#### Task
Leave out the pictures, and retype the remaining data exactly.

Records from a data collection
*** Begin section ***

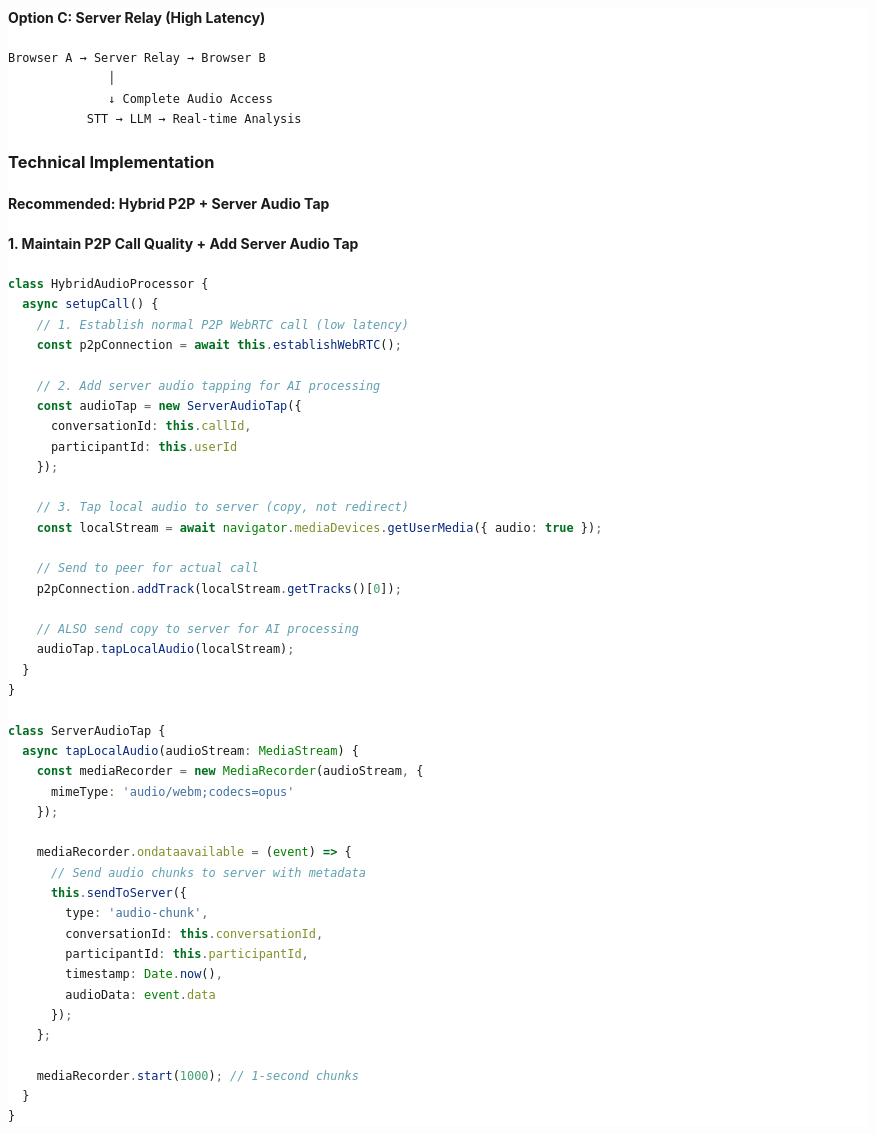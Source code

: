 #### **Option C: Server Relay (High Latency)**
```
Browser A → Server Relay → Browser B
              │
              ↓ Complete Audio Access
           STT → LLM → Real-time Analysis
```

### **Technical Implementation**

#### **Recommended: Hybrid P2P + Server Audio Tap**

#### **1. Maintain P2P Call Quality + Add Server Audio Tap**
```typescript
class HybridAudioProcessor {
  async setupCall() {
    // 1. Establish normal P2P WebRTC call (low latency)
    const p2pConnection = await this.establishWebRTC();
    
    // 2. Add server audio tapping for AI processing
    const audioTap = new ServerAudioTap({
      conversationId: this.callId,
      participantId: this.userId
    });
    
    // 3. Tap local audio to server (copy, not redirect)
    const localStream = await navigator.mediaDevices.getUserMedia({ audio: true });
    
    // Send to peer for actual call
    p2pConnection.addTrack(localStream.getTracks()[0]);
    
    // ALSO send copy to server for AI processing
    audioTap.tapLocalAudio(localStream);
  }
}

class ServerAudioTap {
  async tapLocalAudio(audioStream: MediaStream) {
    const mediaRecorder = new MediaRecorder(audioStream, {
      mimeType: 'audio/webm;codecs=opus'
    });
    
    mediaRecorder.ondataavailable = (event) => {
      // Send audio chunks to server with metadata
      this.sendToServer({
        type: 'audio-chunk',
        conversationId: this.conversationId,
        participantId: this.participantId,
        timestamp: Date.now(),
        audioData: event.data
      });
    };
    
    mediaRecorder.start(1000); // 1-second chunks
  }
}
```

*** End section ***

#### Result for this task
Source code

: #### **Option C: Server Relay (High Latency)**
```
Browser A → Server Relay → Browser B
              │
              ↓ Complete Audio Access
           STT → LLM → Real-time Analysis
```

### **Technical Implementation**

#### **Recommended: Hybrid P2P + Server Audio Tap**

#### **1. Maintain P2P Call Quality + Add Server Audio Tap**
```typescript
class HybridAudioProcessor {
  async setupCall() {
    // 1. Establish normal P2P WebRTC call (low latency)
    const p2pConnection = await this.establishWebRTC();
    
    // 2. Add server audio tapping for AI processing
    const audioTap = new ServerAudioTap({
      conversationId: this.callId,
      participantId: this.userId
    });
    
    // 3. Tap local audio to server (copy, not redirect)
    const localStream = await navigator.mediaDevices.getUserMedia({ audio: true });
    
    // Send to peer for actual call
    p2pConnection.addTrack(localStream.getTracks()[0]);
    
    // ALSO send copy to server for AI processing
    audioTap.tapLocalAudio(localStream);
  }
}

class ServerAudioTap {
  async tapLocalAudio(audioStream: MediaStream) {
    const mediaRecorder = new MediaRecorder(audioStream, {
      mimeType: 'audio/webm;codecs=opus'
    });
    
    mediaRecorder.ondataavailable = (event) => {
      // Send audio chunks to server with metadata
      this.sendToServer({
        type: 'audio-chunk',
        conversationId: this.conversationId,
        participantId: this.participantId,
        timestamp: Date.now(),
        audioData: event.data
      });
    };
    
    mediaRecorder.start(1000); // 1-second chunks
  }
}
```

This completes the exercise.